Bretton Woods noted that in the World Bank’s Net Zero Report released in May, even the historically conservative International Energy Agency noted that limiting average global temperature increase to 1.5°C compared to the pre-industrial period would necessitate “no new oil and gas being approved for development.”
The Bank’s projection is also at odds with analysis of Guyana’s oil prospects produced by the US-based Institute for Energy Economics and Financial Analysis (IEEFA) published in October 2020. In contrast to the Bank, IEEFA found, “that oil revenues won’t cover Guyana’s annual budget deficit over the next three years and meet its pledge to build a Sovereign Wealth Fund. This will lead to a shortfall of $482 million in the first three years.”

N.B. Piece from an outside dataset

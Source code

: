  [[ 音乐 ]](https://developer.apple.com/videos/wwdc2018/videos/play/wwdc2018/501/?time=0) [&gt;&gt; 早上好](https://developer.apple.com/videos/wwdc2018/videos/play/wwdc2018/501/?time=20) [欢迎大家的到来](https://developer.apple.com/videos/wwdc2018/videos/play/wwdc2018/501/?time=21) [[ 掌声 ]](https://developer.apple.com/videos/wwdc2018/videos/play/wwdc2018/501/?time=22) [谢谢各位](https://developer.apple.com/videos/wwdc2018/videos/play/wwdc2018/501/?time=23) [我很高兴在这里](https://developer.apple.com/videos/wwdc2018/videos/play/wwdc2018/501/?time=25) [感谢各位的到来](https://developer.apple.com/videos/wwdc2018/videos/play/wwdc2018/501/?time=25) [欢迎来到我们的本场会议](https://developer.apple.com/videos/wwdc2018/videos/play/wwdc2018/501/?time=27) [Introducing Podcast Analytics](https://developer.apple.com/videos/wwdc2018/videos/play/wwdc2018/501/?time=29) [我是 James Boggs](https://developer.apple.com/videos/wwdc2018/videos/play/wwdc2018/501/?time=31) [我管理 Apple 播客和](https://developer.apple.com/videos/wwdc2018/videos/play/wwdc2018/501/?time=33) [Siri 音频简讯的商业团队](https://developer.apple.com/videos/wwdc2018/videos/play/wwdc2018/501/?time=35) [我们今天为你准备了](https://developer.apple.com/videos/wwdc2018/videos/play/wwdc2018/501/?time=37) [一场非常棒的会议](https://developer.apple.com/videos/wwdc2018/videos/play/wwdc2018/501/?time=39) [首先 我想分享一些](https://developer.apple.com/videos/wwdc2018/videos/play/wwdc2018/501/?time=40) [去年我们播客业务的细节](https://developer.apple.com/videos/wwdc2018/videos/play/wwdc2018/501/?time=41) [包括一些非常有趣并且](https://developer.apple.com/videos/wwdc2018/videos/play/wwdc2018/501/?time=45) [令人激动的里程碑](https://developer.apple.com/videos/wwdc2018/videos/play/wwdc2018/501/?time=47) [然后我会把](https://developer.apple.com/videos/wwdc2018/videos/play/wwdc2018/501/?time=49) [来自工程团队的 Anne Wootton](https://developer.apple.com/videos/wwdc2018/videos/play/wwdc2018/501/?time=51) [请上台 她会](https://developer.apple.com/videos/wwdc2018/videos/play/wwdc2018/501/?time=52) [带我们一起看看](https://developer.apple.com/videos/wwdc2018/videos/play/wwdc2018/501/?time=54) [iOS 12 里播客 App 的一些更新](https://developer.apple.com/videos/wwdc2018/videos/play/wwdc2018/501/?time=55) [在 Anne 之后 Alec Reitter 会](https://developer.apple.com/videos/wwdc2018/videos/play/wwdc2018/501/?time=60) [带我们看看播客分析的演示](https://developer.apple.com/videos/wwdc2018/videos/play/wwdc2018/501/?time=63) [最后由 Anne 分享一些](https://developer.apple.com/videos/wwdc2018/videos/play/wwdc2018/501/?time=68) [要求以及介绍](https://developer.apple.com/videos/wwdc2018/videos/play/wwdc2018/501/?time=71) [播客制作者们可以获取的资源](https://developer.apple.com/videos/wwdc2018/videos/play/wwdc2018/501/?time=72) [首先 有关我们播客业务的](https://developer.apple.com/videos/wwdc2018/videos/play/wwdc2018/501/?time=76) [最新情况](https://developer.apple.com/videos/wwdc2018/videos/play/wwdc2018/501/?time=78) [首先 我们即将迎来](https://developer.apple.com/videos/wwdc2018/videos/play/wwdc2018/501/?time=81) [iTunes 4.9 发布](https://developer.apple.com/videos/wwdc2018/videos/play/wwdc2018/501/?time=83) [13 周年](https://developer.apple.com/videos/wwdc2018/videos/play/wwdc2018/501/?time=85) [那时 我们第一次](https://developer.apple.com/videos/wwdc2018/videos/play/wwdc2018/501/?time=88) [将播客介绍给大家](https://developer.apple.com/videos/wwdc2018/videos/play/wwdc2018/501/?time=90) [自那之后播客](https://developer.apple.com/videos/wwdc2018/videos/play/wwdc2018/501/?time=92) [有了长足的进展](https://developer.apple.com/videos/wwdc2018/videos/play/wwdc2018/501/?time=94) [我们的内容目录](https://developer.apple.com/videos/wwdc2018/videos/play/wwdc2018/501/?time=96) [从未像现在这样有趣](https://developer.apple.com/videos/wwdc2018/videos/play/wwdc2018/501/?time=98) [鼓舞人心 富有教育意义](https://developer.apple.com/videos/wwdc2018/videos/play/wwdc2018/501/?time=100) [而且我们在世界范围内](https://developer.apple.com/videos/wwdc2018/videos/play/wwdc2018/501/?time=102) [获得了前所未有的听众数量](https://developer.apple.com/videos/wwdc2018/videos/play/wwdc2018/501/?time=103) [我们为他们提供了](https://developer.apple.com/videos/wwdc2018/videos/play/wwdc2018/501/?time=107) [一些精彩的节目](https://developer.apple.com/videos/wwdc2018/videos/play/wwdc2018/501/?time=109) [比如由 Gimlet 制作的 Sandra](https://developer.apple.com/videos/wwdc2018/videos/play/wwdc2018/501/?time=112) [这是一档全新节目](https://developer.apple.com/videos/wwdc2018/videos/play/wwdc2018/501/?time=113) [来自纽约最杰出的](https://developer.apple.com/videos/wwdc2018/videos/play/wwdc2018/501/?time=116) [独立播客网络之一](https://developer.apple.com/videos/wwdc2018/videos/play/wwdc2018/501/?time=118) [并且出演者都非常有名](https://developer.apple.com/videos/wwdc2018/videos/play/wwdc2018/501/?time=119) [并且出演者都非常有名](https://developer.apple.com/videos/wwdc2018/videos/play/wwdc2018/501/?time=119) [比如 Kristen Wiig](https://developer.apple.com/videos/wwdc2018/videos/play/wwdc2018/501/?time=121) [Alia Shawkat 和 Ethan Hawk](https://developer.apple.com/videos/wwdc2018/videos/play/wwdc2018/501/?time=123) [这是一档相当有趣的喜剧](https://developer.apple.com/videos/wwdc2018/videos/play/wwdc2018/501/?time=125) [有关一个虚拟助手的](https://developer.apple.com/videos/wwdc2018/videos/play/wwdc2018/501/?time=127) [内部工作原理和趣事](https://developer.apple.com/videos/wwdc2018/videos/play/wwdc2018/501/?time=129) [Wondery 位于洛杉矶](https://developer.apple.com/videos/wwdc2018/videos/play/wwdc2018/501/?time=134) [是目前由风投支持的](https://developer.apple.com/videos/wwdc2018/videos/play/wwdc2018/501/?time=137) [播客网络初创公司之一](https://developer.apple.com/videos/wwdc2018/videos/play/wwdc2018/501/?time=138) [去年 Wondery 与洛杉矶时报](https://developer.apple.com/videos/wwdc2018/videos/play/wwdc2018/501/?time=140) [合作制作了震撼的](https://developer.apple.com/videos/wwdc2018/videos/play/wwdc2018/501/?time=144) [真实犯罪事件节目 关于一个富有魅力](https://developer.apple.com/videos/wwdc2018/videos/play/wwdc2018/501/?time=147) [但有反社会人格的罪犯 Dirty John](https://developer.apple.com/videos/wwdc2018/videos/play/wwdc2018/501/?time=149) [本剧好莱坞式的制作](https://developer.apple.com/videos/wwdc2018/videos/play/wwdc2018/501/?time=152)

Even with a predicted improvement in the following two years, IEEFA notes, “the aggregate five-year annual cash deficit still is likely to be $160 million,” with the following period looking highly uncertain: “the outlook for the oil and gas industry is largely negative. New, long-term global market and political forces have created a permanent oversupply of oil and gas, low prices and new competitors that will keep markets unstable.”
The article further highlights that the World Bank’s strong support for oil-based growth in Guyana is also counterproductive in light of the country’s severe vulnerability to the physical risks posed by climate change, even as the development pathway it endorses means these impacts will be more severe. Ironically, the SCD fully acknowledges these risks, noting, “fiscal risks emanating from climate and natural disasters could derail…growth and development efforts; necessitating targeted public investment to build resilience. Coastal flooding is an especially serious risk, as much of Guyana’s population and economic activity—especially agriculture—is concentrated in low-lying areas along the Atlantic coast.”
Melinda Janki, a Guyanese International lawyer, has been quoted by the article as saying “Joseph Stiglitz and Lord Stern, two former World Bank economists, say renewable energy offers better economic returns. The International Energy Agency says no new fossil fuel projects. Yet country director, Tahseen Sayed, and the World Bank team are pushing Guyana to transition to oil and to go from a carbon sink to a 3.87-gigaton carbon bomb disaster. The Executive Directors must stop this lunacy before the country team destroys Guyana and the entire planet.”